Totalement, et cela a à voir avec ce que je disais tout à l'heure sur l'erreur de penser que le social est le mot et la bidimensionnalité de l'image sans se rendre compte que la proximité corporelle est une partie fondamentale du social, dans la vie et dans la mort, dans la maladie et dans la santé. Les rituels ne sont pas verbaux, ce sont des rituels physiques, dotés de matérialité. Toute la forme physique de l'existence se manifeste désormais par son manque, son absence. Nous ressentons un grand manque de cette matérialité qui reste non enregistrée, non consignée.

Pensez-vous que l'idée que nous avons de la mort a changé, qu'il y a une conscience de la finitude, qu'il y a une idée "plus démocratique" de la mort ?

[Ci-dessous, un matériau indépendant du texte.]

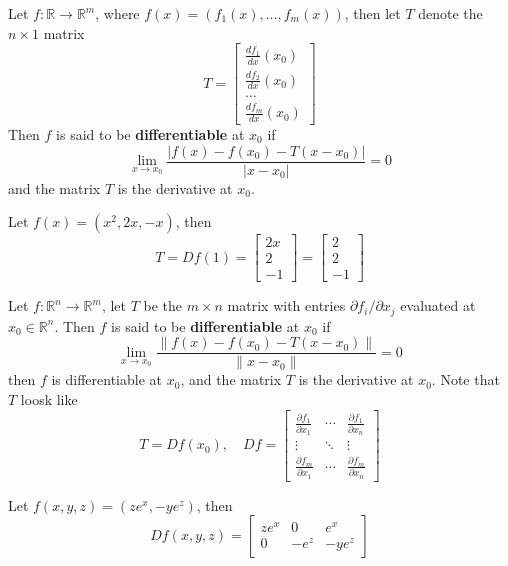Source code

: \documentclass[openany]{book}
\newcommand{\R}{\mathbb{R}}
\begin{document}
\begin{defn}
    Let $f:\R\to\R^m$, where $f(x)=(f_1(x),\dots, f_m(x))$, then let $T$ denote the $n\times 1$ matrix 
    \begin{equation*}
        T=\begin{bmatrix}
            \frac{df_1}{dx}(x_0)\\
            \frac{df_2}{dx}(x_0)\\
            \dots\\
            \frac{df_m}{dx}(x_0)
        \end{bmatrix}
    \end{equation*}
    Then $f$ is said to be \textbf{differentiable} at $x_0$ if 
    \begin{equation*}
        \lim_{x\to x_0}\frac{|f(x)-f(x_0)-T(x-x_0)|}{|x-x_0|}=0
    \end{equation*}
    and the matrix $T$ is the derivative at $x_0$.
\end{defn}
\begin{example}
    Let $f(x)=(x^2, 2x, -x)$, then 
    \begin{equation*}
        T=Df(1)=\begin{bmatrix}
            2x\\
            2\\
            -1
        \end{bmatrix}=
        \begin{bmatrix}
            2\\
            2\\
            -1
        \end{bmatrix}
    \end{equation*}
\end{example}


\begin{defn}
    Let $f: \R^n\to\R^m$, let $T$ be the $m\times n$ matrix with entries $\partial f_i/\partial x_j$ evaluated at $x_0\in \R^n$. Then  $f$ is said to be \textbf{differentiable} at $x_0$ if 
    \begin{equation*}
        \lim_{x\to x_0}\frac{\|f(x)-f(x_0)-T(x-x_0)\|}{\|x-x_0\|}=0
    \end{equation*}
    then $f$ is differentiable at $x_0$, and the matrix $T$ is the derivative at $x_0$. Note that $T$ loosk like 
    \[
T=Df(x_0) , \quad Df=
\begin{bmatrix}
\frac{\partial f_1}{\partial x_1} & \cdots & \frac{\partial f_1}{\partial x_n} \\
\vdots & \ddots & \vdots \\
\frac{\partial f_m}{\partial x_1} & \cdots & \frac{\partial f_m}{\partial x_n}
\end{bmatrix}
\]
\end{defn}
\begin{example}
    Let $f(x,y,z)=(ze^x, -ye^z)$, then 
    \[
Df(x, y, z) = 
\begin{bmatrix}
ze^x & 0 & e^x \\
0 & -e^z & -ye^z
\end{bmatrix}
\]
\end{example}
\end{document}
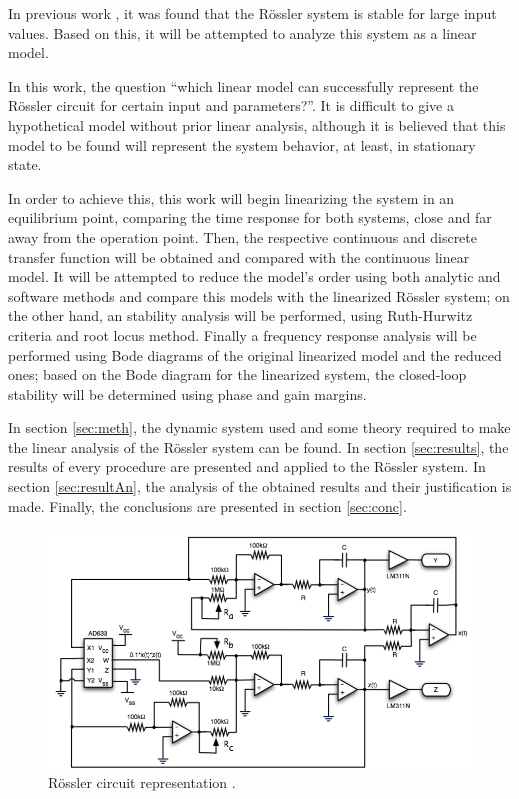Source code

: In previous work \cite{JS_PL}, it was found that the Rössler system is stable for large input values. Based on this, it will be attempted to analyze this system as a linear model.

In this work, the question ``which linear model can successfully represent the Rössler circuit for certain input and parameters?''. It is difficult to give a hypothetical model without prior linear analysis, although it is believed that this model to be found will represent the system behavior, at least, in stationary state.

In order to achieve this, this work will begin linearizing the system in an equilibrium point, comparing the time response for both systems, close and far away from the operation point. Then, the respective continuous and discrete transfer function will be obtained and compared with the continuous linear model. It will be attempted to reduce the model's order using both analytic and software methods and compare this models with the linearized Rössler system; on the other hand, an stability analysis will be performed, using Ruth-Hurwitz criteria and root locus method. Finally a frequency response analysis will be performed using Bode diagrams of the original linearized model and the reduced ones; based on the Bode diagram for the linearized system, the closed-loop stability will be determined using phase and gain margins.

In section \ref{sec:meth}, the dynamic system used and some theory required to make the linear analysis of the Rössler system can be found. In section \ref{sec:results}, the results of every procedure are presented and applied to the Rössler system. In section \ref{sec:resultAn}, the analysis of the obtained results and their justification is made. Finally, the conclusions are presented in section \ref{sec:conc}.

\begin{figure}
    \centering
    \includegraphics[scale=0.325]{figs/Circuito.png}
    \caption{R\"ossler circuit representation \cite{canals2014random}.}
    \label{fig:circuito}
\end{figure}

D'une part, c'est démocratique, oui, parce que tous les corps se sont montrés également vulnérables, mais il y a en lettres géantes l'autre vulnérabilité, qui est la vulnérabilité à la faim. Le monde de ceux qui ont un peu d'argent en banque ou un revenu régulier de l'État ou d'un revenu a été fermé. Mais il y a un monde de séparation entre ceux qui ont un revenu garanti pour manger et ceux qui n'en ont pas. Cette pandémie nous force à aborder l'autre grande question qui était dans l'angle mort de la visibilité : l'importance d'un certain degré de fermeture des économies locales et de l'économie nationale. Il faut préserver une partie de l'économie du circuit mondial et il faut commencer à réfléchir à la manière de garantir un abri, un point de contrôle de la souveraineté économique et de la souveraineté alimentaire à l'abri des vicissitudes de l'échelle mondiale. En ce sens, je pense que l'économie doit être amphibie, avec un regard vers l'extérieur et vers l'intérieur, avec un pied dans le marché mondial et un œil protecteur sur les économies et les marchés locaux et régionaux. Le grand aspect démocratique de la pandémie est sa grande leçon pour ceux qui croient qu'il est possible de contrôler le destin. Elle montre la grandeur de la liberté dans le plus grand sens du terme, qui est l'incertitude. L'autre grand thème qui émerge est la tendresse.

La tendresse ?

Oui, Olga Tokarczuk, prix Nobel de littérature en 2018, parle beaucoup de l'importance de la tendresse. Le monde va changer lorsque nous aurons accès à d'autres formes de bonheur et d'épanouissement, c'est-à-dire lorsque nous désirerons d'autres choses. Le plaisir de donner et de recevoir de la tendresse est l'un des grands plaisirs. Mais cela dépend du moment où il sera libéré de la "rigueur productiviste" qui nous tourmente et deviendra une vertu, une valeur morale avec sa contrepartie indispensable du processus d'industrialisation : le loisir comme marchandise, achetable et vendable. Cela a remplacé d'autres plaisirs comme la tendresse et l'amitié, typiques d'un ordre basé sur la réciprocité. Je crois qu'il y a eu un moment, dans les années 1960, où l'on a tenté d'installer une partie de cette expérience, mais la marchandisation de la vie elle-même, qui n'est rien d'autre que la réification de la vie elle-même, a fini par s'imposer. Maintenant, des gens, des voisins que l'on n'aurait peut-être jamais remarqués, deviennent présents et se distinguent par la façon dont ils nous aident. Ils sont entrés dans notre vie et nous sentons que nous les aimons.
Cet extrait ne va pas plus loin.